I tried to convince my friends to go skating on the outdoor ice surface. Since that was an epic fail, we opted to visit the casino in our suits and ties, have a martini like Bond in his movie “Casino Royale” and try our luck at “roulette”. After watching the game for a bit, it was evident we were out of our league as those around the table were placing hundreds of dollars on the table at a time. After things quieted down we placed a couple of small bets, I bet on red a couple of times and it returned me a few dollars more than I started so my friends and I opted to get out while we were ahead given the odds.
A return to nice landed us at Ma Nolan’s Irish Pub for a meal of fish n’ chips. This brought us back to our Irish escapades in 2010. The music was a lot of fun and the beer a good variety. I did not steer away from my lovely pint of Guinness.

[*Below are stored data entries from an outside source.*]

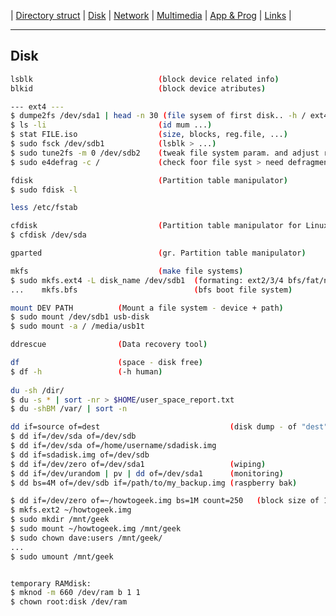 | [Directory struct](https://github.com/octopusengine/linux/blob/master/directory_struct.md) | [Disk](https://github.com/octopusengine/linux/blob/master/disk.md) | [Network](https://github.com/octopusengine/linux/blob/master/network.md) | [Multimedia](https://github.com/octopusengine/linux/blob/master/multimedia.md) | [App & Prog](https://github.com/octopusengine/linux/blob/master/app_prg.md) | [Links](https://github.com/octopusengine/linux/blob/master/links.md) |

---

## Disk

```bash
lsblk                            (block device related info)
blkid                            (block device atributes)

--- ext4 ---
$ dumpe2fs /dev/sda1 | head -n 30 (file sysem of first disk.. -h / ext4 super block)
$ ls -li                         (id mum ...)
$ stat FILE.iso                  (size, blocks, reg.file, ...)
$ sudo fsck /dev/sdb1            (lsblk > ...)
$ sudo tune2fs -m 0 /dev/sdb2    (tweak file system param. and adjust reserved space 0% for the system)
$ sudo e4defrag -c /             (check foor file syst > need defragmentation?)

fdisk                            (Partition table manipulator) 
$ sudo fdisk -l

less /etc/fstab

cfdisk                           (Partition table manipulator for Linux)
$ cfdisk /dev/sda

gparted                          (gr. Partition table manipulator)

mkfs                             (make file systems)
$ sudo mkfs.ext4 -L disk_name /dev/sdb1  (formating: ext2/3/4 bfs/fat/nfts/vfat/msdos...)
...    mkfs.bfs                          (bfs boot file system) 

mount DEV PATH          (Mount a file system - device + path)
$ sudo mount /dev/sdb1 usb-disk
$ sudo mount -a / /media/usb1t

ddrescue                (Data recovery tool)

df                      (space - disk free)
$ df -h                 (-h human)
 
du -sh /dir/
$ du -s * | sort -nr > $HOME/user_space_report.txt
$ du -shBM /var/ | sort -n

dd if=source of=dest                             (disk dump - of "dest" defines the file or location where you want your data saved) 
$ dd if=/dev/sda of=/dev/sdb
$ dd if=/dev/sda of=/home/username/sdadisk.img
$ dd if=sdadisk.img of=/dev/sdb
$ dd if=/dev/zero of=/dev/sda1                   (wiping)
$ dd if=/dev/urandom | pv | dd of=/dev/sda1      (monitoring)
$ dd bs=4M of=/dev/sdb if=/path/to/my_backup.img (raspberry bak)

$ dd if=/dev/zero of=~/howtogeek.img bs=1M count=250   (block size of 1 MB x 250. This will give us a file system of 250 MB)
$ mkfs.ext2 ~/howtogeek.img
$ sudo mkdir /mnt/geek
$ sudo mount ~/howtogeek.img /mnt/geek
$ sudo chown dave:users /mnt/geek/
...
$ sudo umount /mnt/geek


temporary RAMdisk:
$ mknod -m 660 /dev/ram b 1 1
$ chown root:disk /dev/ram
```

The following day we would visit Cannes, where the International Film Festival is hosted. It is a very picturesque city from the waterfront, the tower, the little winding streets and the murals on buildings. My lunch in Cannes was superb at this little cafe – I’d go back just for the chocolate crepes.
My friends and I spend much of the spare time playing this card game called “Bang”. Despite, all the rules written in German it provides a level playing field for even the non-German speakers with an opportunity to win. The game involves outlaws, a sheriff and a bounty hunter. Just like the old wild west, the rules are simple – the outlaws win if the sherriff is dead, the bounty hunter wins if all are dead but the outlaws must go first and the sheriff wins if all are dead. With additional players there are multiple characters, including the addition of a deputy sheriff and it creates more fun and excitement. Each character has certain powers and every game is completely different. We have likely played a hundred games in the last few years. It is like my love for Rook at home!
A visit to another French Shore and Moments in Monaco were amazing times with my best friends! Until our next reunion, I’ll be living rural!